Directions for this task ▸
With the pictures removed, set down all of the entries below exactly.

[Rendered images with source text]
_____
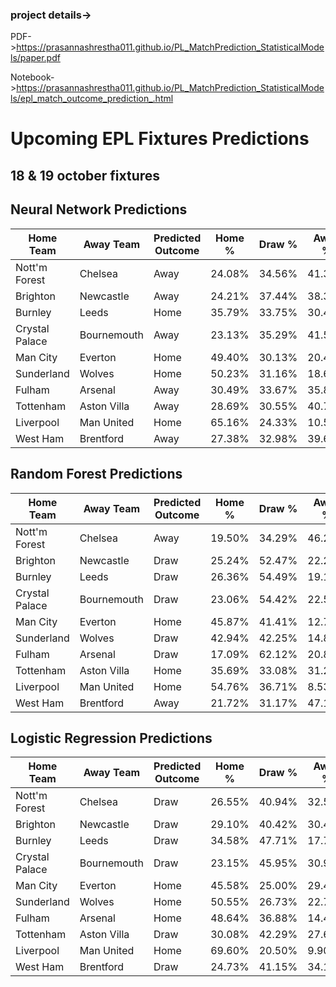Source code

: ### project details->
   PDF->https://prasannashrestha011.github.io/PL_MatchPrediction_StatisticalModels/paper.pdf

   Notebook->https://prasannashrestha011.github.io/PL_MatchPrediction_StatisticalModels/epl_match_outcome_prediction_.html
# Upcoming EPL Fixtures Predictions
  ## 18 & 19 october fixtures


## Neural Network Predictions

| Home Team        | Away Team       | Predicted Outcome | Home %  | Draw %  | Away %  | Result         |
|------------------|-----------------|-------------------|---------|---------|---------|----------------|
| Nott'm Forest    | Chelsea         | Away              | 24.08%  | 34.56%  | 41.36%  | **Chelsea**     |
| Brighton         | Newcastle       | Away              | 24.21%  | 37.44%  | 38.35%  | **Draw**        |
| Burnley          | Leeds           | Home              | 35.79%  | 33.75%  | 30.46%  | **Leeds**       |
| Crystal Palace   | Bournemouth     | Away              | 23.13%  | 35.29%  | 41.58%  | **Palace**      |
| Man City         | Everton         | Home              | 49.40%  | 30.13%  | 20.47%  | **Man City**    |
| Sunderland       | Wolves          | Home              | 50.23%  | 31.16%  | 18.61%  | **Draw**        |
| Fulham           | Arsenal         | Away              | 30.49%  | 33.67%  | 35.83%  | **Arsenal**     |
| Tottenham        | Aston Villa     | Away              | 28.69%  | 30.55%  | 40.76%  | **Tottenham**   |
| Liverpool        | Man United      | Home              | 65.16%  | 24.33%  | 10.51%  | **Liverpool**   |
| West Ham         | Brentford       | Away              | 27.38%  | 32.98%  | 39.64%  | **Draw**        |

## Random Forest Predictions

| Home Team        | Away Team       | Predicted Outcome | Home %  | Draw %  | Away %  | Winner       |
|------------------|-----------------|-----------------|---------|---------|---------|--------------|
| Nott'm Forest    | Chelsea         | Away            | 19.50%  | 34.29%  | 46.22%  | Chelsea      |
| Brighton         | Newcastle       | Draw            | 25.24%  | 52.47%  | 22.29%  | Draw         |
| Burnley          | Leeds           | Draw            | 26.36%  | 54.49%  | 19.15%  | Draw         |
| Crystal Palace   | Bournemouth     | Draw            | 23.06%  | 54.42%  | 22.52%  | Draw         |
| Man City         | Everton         | Home            | 45.87%  | 41.41%  | 12.72%  | Man City     |
| Sunderland       | Wolves          | Draw            | 42.94%  | 42.25%  | 14.80%  | Draw         |
| Fulham           | Arsenal         | Draw            | 17.09%  | 62.12%  | 20.80%  | Draw         |
| Tottenham        | Aston Villa     | Home            | 35.69%  | 33.08%  | 31.23%  | Tottenham    |
| Liverpool        | Man United      | Home            | 54.76%  | 36.71%  | 8.53%   | Liverpool    |
| West Ham         | Brentford       | Away            | 21.72%  | 31.17%  | 47.11%  | Brentford    |

## Logistic Regression Predictions 

| Home Team        | Away Team       | Predicted Outcome | Home %  | Draw %  | Away %  | Winner       |
|------------------|-----------------|-----------------|---------|---------|---------|--------------|
| Nott'm Forest    | Chelsea         | Draw            | 26.55%  | 40.94%  | 32.51%  | Draw         |
| Brighton         | Newcastle       | Draw            | 29.10%  | 40.42%  | 30.48%  | Draw         |
| Burnley          | Leeds           | Draw            | 34.58%  | 47.71%  | 17.70%  | Draw         |
| Crystal Palace   | Bournemouth     | Draw            | 23.15%  | 45.95%  | 30.90%  | Draw         |
| Man City         | Everton         | Home            | 45.58%  | 25.00%  | 29.42%  | Man City     |
| Sunderland       | Wolves          | Home            | 50.55%  | 26.73%  | 22.71%  | Sunderland   |
| Fulham           | Arsenal         | Home            | 48.64%  | 36.88%  | 14.48%  | Fulham       |
| Tottenham        | Aston Villa     | Draw            | 30.08%  | 42.29%  | 27.63%  | Draw         |
| Liverpool        | Man United      | Home            | 69.60%  | 20.50%  | 9.90%   | Liverpool    |
| West Ham         | Brentford       | Draw            | 24.73%  | 41.15%  | 34.12%  | Draw         |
_____
Exercise answer ▸
Source code

: ### project details->
   PDF->https://prasannashrestha011.github.io/PL_MatchPrediction_StatisticalModels/paper.pdf

   Notebook->https://prasannashrestha011.github.io/PL_MatchPrediction_StatisticalModels/epl_match_outcome_prediction_.html
# Upcoming EPL Fixtures Predictions
  ## 18 & 19 october fixtures


## Neural Network Predictions

| Home Team        | Away Team       | Predicted Outcome | Home %  | Draw %  | Away %  | Result         |
|------------------|-----------------|-------------------|---------|---------|---------|----------------|
| Nott'm Forest    | Chelsea         | Away              | 24.08%  | 34.56%  | 41.36%  | **Chelsea**     |
| Brighton         | Newcastle       | Away              | 24.21%  | 37.44%  | 38.35%  | **Draw**        |
| Burnley          | Leeds           | Home              | 35.79%  | 33.75%  | 30.46%  | **Leeds**       |
| Crystal Palace   | Bournemouth     | Away              | 23.13%  | 35.29%  | 41.58%  | **Palace**      |
| Man City         | Everton         | Home              | 49.40%  | 30.13%  | 20.47%  | **Man City**    |
| Sunderland       | Wolves          | Home              | 50.23%  | 31.16%  | 18.61%  | **Draw**        |
| Fulham           | Arsenal         | Away              | 30.49%  | 33.67%  | 35.83%  | **Arsenal**     |
| Tottenham        | Aston Villa     | Away              | 28.69%  | 30.55%  | 40.76%  | **Tottenham**   |
| Liverpool        | Man United      | Home              | 65.16%  | 24.33%  | 10.51%  | **Liverpool**   |
| West Ham         | Brentford       | Away              | 27.38%  | 32.98%  | 39.64%  | **Draw**        |

## Random Forest Predictions

| Home Team        | Away Team       | Predicted Outcome | Home %  | Draw %  | Away %  | Winner       |
|------------------|-----------------|-----------------|---------|---------|---------|--------------|
| Nott'm Forest    | Chelsea         | Away            | 19.50%  | 34.29%  | 46.22%  | Chelsea      |
| Brighton         | Newcastle       | Draw            | 25.24%  | 52.47%  | 22.29%  | Draw         |
| Burnley          | Leeds           | Draw            | 26.36%  | 54.49%  | 19.15%  | Draw         |
| Crystal Palace   | Bournemouth     | Draw            | 23.06%  | 54.42%  | 22.52%  | Draw         |
| Man City         | Everton         | Home            | 45.87%  | 41.41%  | 12.72%  | Man City     |
| Sunderland       | Wolves          | Draw            | 42.94%  | 42.25%  | 14.80%  | Draw         |
| Fulham           | Arsenal         | Draw            | 17.09%  | 62.12%  | 20.80%  | Draw         |
| Tottenham        | Aston Villa     | Home            | 35.69%  | 33.08%  | 31.23%  | Tottenham    |
| Liverpool        | Man United      | Home            | 54.76%  | 36.71%  | 8.53%   | Liverpool    |
| West Ham         | Brentford       | Away            | 21.72%  | 31.17%  | 47.11%  | Brentford    |

## Logistic Regression Predictions 

| Home Team        | Away Team       | Predicted Outcome | Home %  | Draw %  | Away %  | Winner       |
|------------------|-----------------|-----------------|---------|---------|---------|--------------|
| Nott'm Forest    | Chelsea         | Draw            | 26.55%  | 40.94%  | 32.51%  | Draw         |
| Brighton         | Newcastle       | Draw            | 29.10%  | 40.42%  | 30.48%  | Draw         |
| Burnley          | Leeds           | Draw            | 34.58%  | 47.71%  | 17.70%  | Draw         |
| Crystal Palace   | Bournemouth     | Draw            | 23.15%  | 45.95%  | 30.90%  | Draw         |
| Man City         | Everton         | Home            | 45.58%  | 25.00%  | 29.42%  | Man City     |
| Sunderland       | Wolves          | Home            | 50.55%  | 26.73%  | 22.71%  | Sunderland   |
| Fulham           | Arsenal         | Home            | 48.64%  | 36.88%  | 14.48%  | Fulham       |
| Tottenham        | Aston Villa     | Draw            | 30.08%  | 42.29%  | 27.63%  | Draw         |
| Liverpool        | Man United      | Home            | 69.60%  | 20.50%  | 9.90%   | Liverpool    |
| West Ham         | Brentford       | Draw            | 24.73%  | 41.15%  | 34.12%  | Draw         |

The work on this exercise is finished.